Just to mention: with a normal call (no local channels involved) the output looks sane, there are no 960 sample jumps:

[Apr 30 18:27:56] DEBUG[2900][C-00000007]: translate.c:615 ast_translate: 160 8000
[Apr 30 18:27:56] DEBUG[2900][C-00000007]: translate.c:615 ast_translate: 160 8000
[Apr 30 18:27:56] DEBUG[2942][C-00000007]: translate.c:615 ast_translate: 160 8000
[Apr 30 18:27:56] DEBUG[2900][C-00000007]: translate.c:615 ast_translate: 160 8000
[Apr 30 18:27:56] DEBUG[2942][C-00000007]: translate.c:615 ast_translate: 160 8000
[Apr 30 18:27:56] DEBUG[2900][C-00000007]: translate.c:615 ast_translate: 160 8000
[Apr 30 18:27:56] DEBUG[2942][C-00000007]: translate.c:615 ast_translate: 160 8000
[Apr 30 18:27:56] DEBUG[2900][C-00000007]: translate.c:615 ast_translate: 160 8000
[Apr 30 18:27:56] DEBUG[2942][C-00000007]: translate.c:615 ast_translate: 160 8000
[Apr 30 18:27:56] DEBUG[2900][C-00000007]: translate.c:615 ast_translate: 160 8000
[Apr 30 18:27:56] DEBUG[2942][C-00000007]: translate.c:615 ast_translate: 160 8000
[Apr 30 18:27:56] DEBUG[2900][C-00000007]: translate.c:615 ast_translate: 160 8000
[Apr 30 18:27:56] DEBUG[2942][C-00000007]: translate.c:615 ast_translate: 160 8000
[Apr 30 18:27:56] DEBUG[2900][C-00000007]: translate.c:615 ast_translate: 160 8000
[Apr 30 18:27:56] DEBUG[2942][C-00000007]: translate.c:615 ast_translate: 160 8000
[Apr 30 18:27:56] DEBUG[2900][C-00000007]: translate.c:615 ast_translate: 160 8000
[Apr 30 18:27:56] DEBUG[2942][C-00000007]: translate.c:615 ast_translate: 160 8000
[Apr 30 18:27:56] DEBUG[2900][C-00000007]: translate.c:615 ast_translate: 160 8000
[Apr 30 18:27:56] DEBUG[2942][C-00000007]: translate.c:615 ast_translate: 160 8000

and there we have:

WriteTranscode: Yes (slin@8000)->(opusnb@8000)
 ReadTranscode: Yes (opusnb@8000)->(slin@8000)

and:

WriteTranscode: Yes (slin@8000)->(alaw@8000)
 ReadTranscode: Yes (alaw@8000)->(slin@8000)

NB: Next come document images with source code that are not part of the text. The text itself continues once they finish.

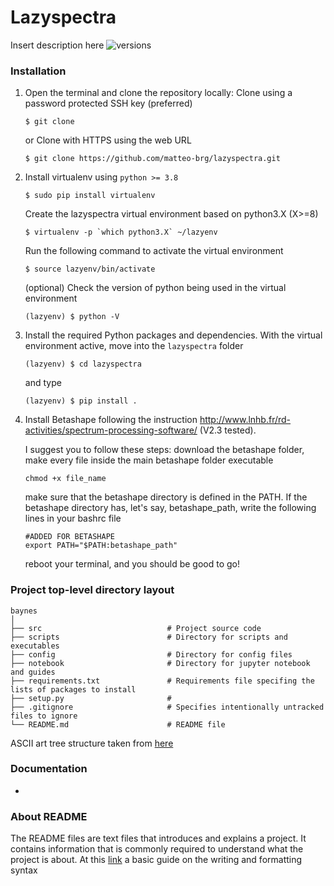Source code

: # Lazyspectra
Insert description here
![versions](https://img.shields.io/pypi/pyversions/pybadges.svg)

### Installation
1. Open the terminal and clone the repository locally:
   Clone using a password protected SSH key (preferred)
   ```
   $ git clone 
   ```
   or Clone with HTTPS using the web URL
   ```
   $ git clone https://github.com/matteo-brg/lazyspectra.git
   ```

2. Install virtualenv using `python >= 3.8`
   ```
   $ sudo pip install virtualenv
   ```
   Create the lazyspectra virtual environment based on python3.X (X>=8)
   ```
   $ virtualenv -p `which python3.X` ~/lazyenv
   ```
   Run the following command to activate the virtual environment
   ```
   $ source lazyenv/bin/activate
   ```
   (optional) Check the version of python being used in the virtual environment
   ```
   (lazyenv) $ python -V
   ```

3. Install the required Python packages and dependencies. With the virtual environment active, move into the `lazyspectra` folder
   ```
   (lazyenv) $ cd lazyspectra
   ```
   and type
   ```
   (lazyenv) $ pip install .
   ```
4. Install Betashape following the instruction http://www.lnhb.fr/rd-activities/spectrum-processing-software/ (V2.3 tested).

   I suggest you to follow these steps: download the betashape folder, make every file inside the main betashape folder executable 
   ```
   chmod +x file_name
   ```
   make sure that the betashape directory is defined in the PATH. If the betashape directory has, let's say, betashape_path, write the following lines in your bashrc file
   ```
   #ADDED FOR BETASHAPE
   export PATH="$PATH:betashape_path"
   ```
   reboot your terminal, and you should be good to go! 

### Project top-level directory layout

    baynes
    │
    ├── src                            # Project source code
    ├── scripts                        # Directory for scripts and executables
    ├── config                         # Directory for config files
    ├── notebook                       # Directory for jupyter notebook and guides
    ├── requirements.txt               # Requirements file specifing the lists of packages to install
    ├── setup.py                       #
    ├── .gitignore                     # Specifies intentionally untracked files to ignore
    └── README.md                      # README file

 ASCII art tree structure taken from [here](https://codepen.io/patrickhlauke/pen/azbYWZ)

### Documentation
*

 ### About README
 The README files are text files that introduces and explains a project. It contains information that is commonly required to understand what the project is about.
 At this [link](https://help.github.com/en/github/writing-on-github/basic-writing-and-formatting-syntax) a basic guide on the writing and formatting syntax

By: Kevin Harwell (kharwell) 2020-04-30 11:46:47.416-0500

Any way to run a test using another codec besides opus? Not sure about the open source one, but Sangoma's does fiddle a bit with the timing (even subtracting) under certain circumstances. Other codecs could too possibly. Although a check, and catch in the core could be a good thing no matter what.

Also a SIP trace, or pcap would be good though just to see the negotiations and possibly help in setting up a potential test if/when someone does get around to looking more into this.

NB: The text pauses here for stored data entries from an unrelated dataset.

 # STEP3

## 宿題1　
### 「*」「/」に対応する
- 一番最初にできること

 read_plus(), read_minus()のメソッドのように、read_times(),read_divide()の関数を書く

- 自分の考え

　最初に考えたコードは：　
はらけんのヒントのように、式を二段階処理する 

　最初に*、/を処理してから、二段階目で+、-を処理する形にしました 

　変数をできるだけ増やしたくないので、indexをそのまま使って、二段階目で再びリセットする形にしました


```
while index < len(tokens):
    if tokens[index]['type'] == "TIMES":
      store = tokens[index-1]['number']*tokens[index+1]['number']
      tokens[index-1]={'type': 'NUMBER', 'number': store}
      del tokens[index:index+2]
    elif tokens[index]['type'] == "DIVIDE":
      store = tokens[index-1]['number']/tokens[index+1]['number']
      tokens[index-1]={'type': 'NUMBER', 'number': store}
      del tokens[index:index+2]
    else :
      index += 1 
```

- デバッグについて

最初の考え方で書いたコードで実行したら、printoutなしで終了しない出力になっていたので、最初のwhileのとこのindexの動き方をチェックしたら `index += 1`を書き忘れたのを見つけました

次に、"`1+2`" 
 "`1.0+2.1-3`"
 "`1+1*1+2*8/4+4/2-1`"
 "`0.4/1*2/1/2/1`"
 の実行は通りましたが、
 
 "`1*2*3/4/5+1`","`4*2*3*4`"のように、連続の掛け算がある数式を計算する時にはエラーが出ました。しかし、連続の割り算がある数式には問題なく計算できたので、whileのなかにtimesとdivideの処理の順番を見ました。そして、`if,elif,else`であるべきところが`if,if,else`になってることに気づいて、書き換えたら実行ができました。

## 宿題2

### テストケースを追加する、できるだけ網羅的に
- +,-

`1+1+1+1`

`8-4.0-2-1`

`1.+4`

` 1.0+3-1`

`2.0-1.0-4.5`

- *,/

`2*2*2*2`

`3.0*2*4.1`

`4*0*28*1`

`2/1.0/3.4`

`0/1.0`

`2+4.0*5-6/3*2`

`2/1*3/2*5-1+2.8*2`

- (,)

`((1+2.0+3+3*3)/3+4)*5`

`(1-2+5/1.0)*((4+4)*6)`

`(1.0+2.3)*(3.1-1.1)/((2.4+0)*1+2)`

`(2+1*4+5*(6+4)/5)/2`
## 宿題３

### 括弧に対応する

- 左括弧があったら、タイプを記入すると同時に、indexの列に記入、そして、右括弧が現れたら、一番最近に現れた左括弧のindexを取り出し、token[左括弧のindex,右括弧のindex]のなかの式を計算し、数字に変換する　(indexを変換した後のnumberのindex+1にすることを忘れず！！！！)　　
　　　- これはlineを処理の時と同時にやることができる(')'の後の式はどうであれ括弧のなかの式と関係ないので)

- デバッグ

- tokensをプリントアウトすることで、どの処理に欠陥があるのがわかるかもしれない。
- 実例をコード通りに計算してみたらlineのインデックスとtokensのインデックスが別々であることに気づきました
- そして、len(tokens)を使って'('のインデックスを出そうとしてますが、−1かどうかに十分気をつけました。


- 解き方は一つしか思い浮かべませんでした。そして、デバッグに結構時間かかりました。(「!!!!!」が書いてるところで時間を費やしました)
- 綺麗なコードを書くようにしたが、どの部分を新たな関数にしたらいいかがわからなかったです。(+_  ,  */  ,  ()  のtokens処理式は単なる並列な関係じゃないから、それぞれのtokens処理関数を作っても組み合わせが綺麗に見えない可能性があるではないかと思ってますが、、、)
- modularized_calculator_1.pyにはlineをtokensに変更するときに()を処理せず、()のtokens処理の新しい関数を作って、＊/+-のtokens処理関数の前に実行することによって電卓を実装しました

By: nappsoft (nappsoft) 2020-04-30 11:51:59.098-0500

Anyway: why does asterisk not get rid of the transcoding path in this scenario? After the transfer is completed there should be no need to transcode in the local channel anymore...

By: Joshua C. Colp (jcolp) 2020-04-30 11:55:10.944-0500

I don't believe Local channel is that intelligent, and until 16 there wasn't really a notification mechanism to know that things had actually changed on the respective sides.

By: nappsoft (nappsoft) 2020-04-30 12:17:50.920-0500

Well I guess the problem comes from this:

translate.c:667 ast_translate: Sample size different 160 vs 960

what would make sense in the opus case (8000hz vs 48000hz = times 6).

So forget this for the moment, I will check if I can tweak something in the codec.

By: Kevin Harwell (kharwell) 2020-04-30 13:00:09.749-0500

Okay suspending for now, but just comment again if you need it to reopen, or if you feel like it warrants it then create a new issue.